• **EXERCISE GOAL**: Beginning with the first entry, print all the records exactly.

• **RECORDS SUPPLIED**:
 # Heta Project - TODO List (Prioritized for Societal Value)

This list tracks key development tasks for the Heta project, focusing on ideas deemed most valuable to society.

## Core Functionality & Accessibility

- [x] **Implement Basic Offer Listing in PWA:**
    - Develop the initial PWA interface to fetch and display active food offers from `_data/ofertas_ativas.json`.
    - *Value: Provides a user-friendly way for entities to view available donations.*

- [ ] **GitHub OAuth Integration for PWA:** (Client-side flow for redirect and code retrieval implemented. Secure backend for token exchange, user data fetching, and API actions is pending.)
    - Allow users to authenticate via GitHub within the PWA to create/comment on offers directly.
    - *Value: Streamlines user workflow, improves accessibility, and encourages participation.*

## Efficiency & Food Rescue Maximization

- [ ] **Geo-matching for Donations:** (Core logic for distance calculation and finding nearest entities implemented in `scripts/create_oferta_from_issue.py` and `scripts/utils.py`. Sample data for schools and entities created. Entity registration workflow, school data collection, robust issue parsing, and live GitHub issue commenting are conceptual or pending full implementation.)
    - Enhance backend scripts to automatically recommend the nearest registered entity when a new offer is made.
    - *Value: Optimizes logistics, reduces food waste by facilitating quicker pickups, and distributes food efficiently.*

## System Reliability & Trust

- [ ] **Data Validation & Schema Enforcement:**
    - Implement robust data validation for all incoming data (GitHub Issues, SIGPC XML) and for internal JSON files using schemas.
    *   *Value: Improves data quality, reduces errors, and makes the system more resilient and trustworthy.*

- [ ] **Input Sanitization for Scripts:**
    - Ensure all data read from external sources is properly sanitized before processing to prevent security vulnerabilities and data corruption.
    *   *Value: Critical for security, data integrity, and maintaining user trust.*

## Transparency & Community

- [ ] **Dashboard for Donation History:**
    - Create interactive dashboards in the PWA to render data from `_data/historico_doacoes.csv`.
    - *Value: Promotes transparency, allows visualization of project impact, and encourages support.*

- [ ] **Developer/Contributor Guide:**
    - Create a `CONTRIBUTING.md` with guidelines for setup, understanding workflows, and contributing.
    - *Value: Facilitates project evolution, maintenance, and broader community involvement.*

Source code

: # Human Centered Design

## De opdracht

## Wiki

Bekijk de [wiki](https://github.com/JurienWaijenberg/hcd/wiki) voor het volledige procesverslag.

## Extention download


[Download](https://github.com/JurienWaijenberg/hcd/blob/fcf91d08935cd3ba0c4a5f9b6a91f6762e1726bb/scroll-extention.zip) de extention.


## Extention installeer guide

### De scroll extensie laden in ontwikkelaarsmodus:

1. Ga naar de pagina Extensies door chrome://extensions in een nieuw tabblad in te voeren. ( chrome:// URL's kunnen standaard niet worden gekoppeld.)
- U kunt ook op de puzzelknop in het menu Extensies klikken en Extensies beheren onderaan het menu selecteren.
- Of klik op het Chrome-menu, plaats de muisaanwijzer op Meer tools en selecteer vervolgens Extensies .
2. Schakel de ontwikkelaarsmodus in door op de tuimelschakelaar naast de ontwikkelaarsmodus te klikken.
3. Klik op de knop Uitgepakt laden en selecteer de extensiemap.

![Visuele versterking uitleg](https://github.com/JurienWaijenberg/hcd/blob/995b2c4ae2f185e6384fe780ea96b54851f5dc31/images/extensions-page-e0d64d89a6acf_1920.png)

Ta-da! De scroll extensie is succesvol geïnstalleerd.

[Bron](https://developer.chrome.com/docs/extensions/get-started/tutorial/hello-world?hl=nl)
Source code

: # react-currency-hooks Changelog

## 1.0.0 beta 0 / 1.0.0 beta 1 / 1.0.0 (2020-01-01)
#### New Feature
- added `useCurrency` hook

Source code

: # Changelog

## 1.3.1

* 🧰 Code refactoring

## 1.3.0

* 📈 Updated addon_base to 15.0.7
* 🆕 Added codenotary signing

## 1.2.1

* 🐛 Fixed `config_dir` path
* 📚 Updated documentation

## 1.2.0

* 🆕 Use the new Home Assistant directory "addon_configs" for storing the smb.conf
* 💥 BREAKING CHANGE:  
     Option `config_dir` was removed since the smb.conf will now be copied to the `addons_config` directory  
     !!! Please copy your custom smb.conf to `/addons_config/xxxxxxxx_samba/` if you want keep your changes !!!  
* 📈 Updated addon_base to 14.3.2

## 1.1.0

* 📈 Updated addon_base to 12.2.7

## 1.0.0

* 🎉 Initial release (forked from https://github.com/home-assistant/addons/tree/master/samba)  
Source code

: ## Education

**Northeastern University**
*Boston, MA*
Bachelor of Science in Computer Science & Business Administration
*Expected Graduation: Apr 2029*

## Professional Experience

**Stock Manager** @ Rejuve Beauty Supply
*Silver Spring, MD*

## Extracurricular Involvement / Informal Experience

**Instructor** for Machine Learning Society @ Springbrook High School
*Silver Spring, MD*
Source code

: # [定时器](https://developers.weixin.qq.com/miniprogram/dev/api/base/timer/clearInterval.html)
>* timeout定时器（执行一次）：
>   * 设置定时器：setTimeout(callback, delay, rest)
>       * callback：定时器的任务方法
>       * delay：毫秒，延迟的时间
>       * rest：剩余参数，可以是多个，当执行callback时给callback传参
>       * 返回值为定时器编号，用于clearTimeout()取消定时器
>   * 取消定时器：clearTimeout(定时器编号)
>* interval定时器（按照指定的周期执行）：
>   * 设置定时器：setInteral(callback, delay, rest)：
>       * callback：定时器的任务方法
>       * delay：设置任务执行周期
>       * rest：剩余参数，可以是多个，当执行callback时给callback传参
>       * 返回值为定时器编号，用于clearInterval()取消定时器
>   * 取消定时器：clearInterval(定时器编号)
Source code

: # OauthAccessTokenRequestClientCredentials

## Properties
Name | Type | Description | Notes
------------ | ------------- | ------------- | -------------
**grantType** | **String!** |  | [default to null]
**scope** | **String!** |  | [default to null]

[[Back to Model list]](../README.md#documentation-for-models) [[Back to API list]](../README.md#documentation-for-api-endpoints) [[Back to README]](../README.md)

• **WRITTEN RESPONSE**:
 # Heta Project - TODO List (Prioritized for Societal Value)

This list tracks key development tasks for the Heta project, focusing on ideas deemed most valuable to society.

## Core Functionality & Accessibility

- [x] **Implement Basic Offer Listing in PWA:**
    - Develop the initial PWA interface to fetch and display active food offers from `_data/ofertas_ativas.json`.
    - *Value: Provides a user-friendly way for entities to view available donations.*

- [ ] **GitHub OAuth Integration for PWA:** (Client-side flow for redirect and code retrieval implemented. Secure backend for token exchange, user data fetching, and API actions is pending.)
    - Allow users to authenticate via GitHub within the PWA to create/comment on offers directly.
    - *Value: Streamlines user workflow, improves accessibility, and encourages participation.*

## Efficiency & Food Rescue Maximization

- [ ] **Geo-matching for Donations:** (Core logic for distance calculation and finding nearest entities implemented in `scripts/create_oferta_from_issue.py` and `scripts/utils.py`. Sample data for schools and entities created. Entity registration workflow, school data collection, robust issue parsing, and live GitHub issue commenting are conceptual or pending full implementation.)
    - Enhance backend scripts to automatically recommend the nearest registered entity when a new offer is made.
    - *Value: Optimizes logistics, reduces food waste by facilitating quicker pickups, and distributes food efficiently.*

## System Reliability & Trust

- [ ] **Data Validation & Schema Enforcement:**
    - Implement robust data validation for all incoming data (GitHub Issues, SIGPC XML) and for internal JSON files using schemas.
    *   *Value: Improves data quality, reduces errors, and makes the system more resilient and trustworthy.*

- [ ] **Input Sanitization for Scripts:**
    - Ensure all data read from external sources is properly sanitized before processing to prevent security vulnerabilities and data corruption.
    *   *Value: Critical for security, data integrity, and maintaining user trust.*

## Transparency & Community

- [ ] **Dashboard for Donation History:**
    - Create interactive dashboards in the PWA to render data from `_data/historico_doacoes.csv`.
    - *Value: Promotes transparency, allows visualization of project impact, and encourages support.*

- [ ] **Developer/Contributor Guide:**
    - Create a `CONTRIBUTING.md` with guidelines for setup, understanding workflows, and contributing.
    - *Value: Facilitates project evolution, maintenance, and broader community involvement.*

Source code

: # Human Centered Design

## De opdracht

## Wiki

Bekijk de [wiki](https://github.com/JurienWaijenberg/hcd/wiki) voor het volledige procesverslag.

## Extention download


[Download](https://github.com/JurienWaijenberg/hcd/blob/fcf91d08935cd3ba0c4a5f9b6a91f6762e1726bb/scroll-extention.zip) de extention.


## Extention installeer guide

### De scroll extensie laden in ontwikkelaarsmodus:

1. Ga naar de pagina Extensies door chrome://extensions in een nieuw tabblad in te voeren. ( chrome:// URL's kunnen standaard niet worden gekoppeld.)
- U kunt ook op de puzzelknop in het menu Extensies klikken en Extensies beheren onderaan het menu selecteren.
- Of klik op het Chrome-menu, plaats de muisaanwijzer op Meer tools en selecteer vervolgens Extensies .
2. Schakel de ontwikkelaarsmodus in door op de tuimelschakelaar naast de ontwikkelaarsmodus te klikken.
3. Klik op de knop Uitgepakt laden en selecteer de extensiemap.

![Visuele versterking uitleg](https://github.com/JurienWaijenberg/hcd/blob/995b2c4ae2f185e6384fe780ea96b54851f5dc31/images/extensions-page-e0d64d89a6acf_1920.png)

Ta-da! De scroll extensie is succesvol geïnstalleerd.

[Bron](https://developer.chrome.com/docs/extensions/get-started/tutorial/hello-world?hl=nl)
Source code

: # react-currency-hooks Changelog

## 1.0.0 beta 0 / 1.0.0 beta 1 / 1.0.0 (2020-01-01)
#### New Feature
- added `useCurrency` hook

Source code

: # Changelog

## 1.3.1

* 🧰 Code refactoring

## 1.3.0

* 📈 Updated addon_base to 15.0.7
* 🆕 Added codenotary signing

## 1.2.1

* 🐛 Fixed `config_dir` path
* 📚 Updated documentation

## 1.2.0

* 🆕 Use the new Home Assistant directory "addon_configs" for storing the smb.conf
* 💥 BREAKING CHANGE:  
     Option `config_dir` was removed since the smb.conf will now be copied to the `addons_config` directory  
     !!! Please copy your custom smb.conf to `/addons_config/xxxxxxxx_samba/` if you want keep your changes !!!  
* 📈 Updated addon_base to 14.3.2

## 1.1.0

* 📈 Updated addon_base to 12.2.7

## 1.0.0

* 🎉 Initial release (forked from https://github.com/home-assistant/addons/tree/master/samba)  
Source code

: ## Education

**Northeastern University**
*Boston, MA*
Bachelor of Science in Computer Science & Business Administration
*Expected Graduation: Apr 2029*

## Professional Experience

**Stock Manager** @ Rejuve Beauty Supply
*Silver Spring, MD*

## Extracurricular Involvement / Informal Experience

**Instructor** for Machine Learning Society @ Springbrook High School
*Silver Spring, MD*
Source code

: # [定时器](https://developers.weixin.qq.com/miniprogram/dev/api/base/timer/clearInterval.html)
>* timeout定时器（执行一次）：
>   * 设置定时器：setTimeout(callback, delay, rest)
>       * callback：定时器的任务方法
>       * delay：毫秒，延迟的时间
>       * rest：剩余参数，可以是多个，当执行callback时给callback传参
>       * 返回值为定时器编号，用于clearTimeout()取消定时器
>   * 取消定时器：clearTimeout(定时器编号)
>* interval定时器（按照指定的周期执行）：
>   * 设置定时器：setInteral(callback, delay, rest)：
>       * callback：定时器的任务方法
>       * delay：设置任务执行周期
>       * rest：剩余参数，可以是多个，当执行callback时给callback传参
>       * 返回值为定时器编号，用于clearInterval()取消定时器
>   * 取消定时器：clearInterval(定时器编号)
Source code

: # OauthAccessTokenRequestClientCredentials

## Properties
Name | Type | Description | Notes
------------ | ------------- | ------------- | -------------
**grantType** | **String!** |  | [default to null]
**scope** | **String!** |  | [default to null]

[[Back to Model list]](../README.md#documentation-for-models) [[Back to API list]](../README.md#documentation-for-api-endpoints) [[Back to README]](../README.md)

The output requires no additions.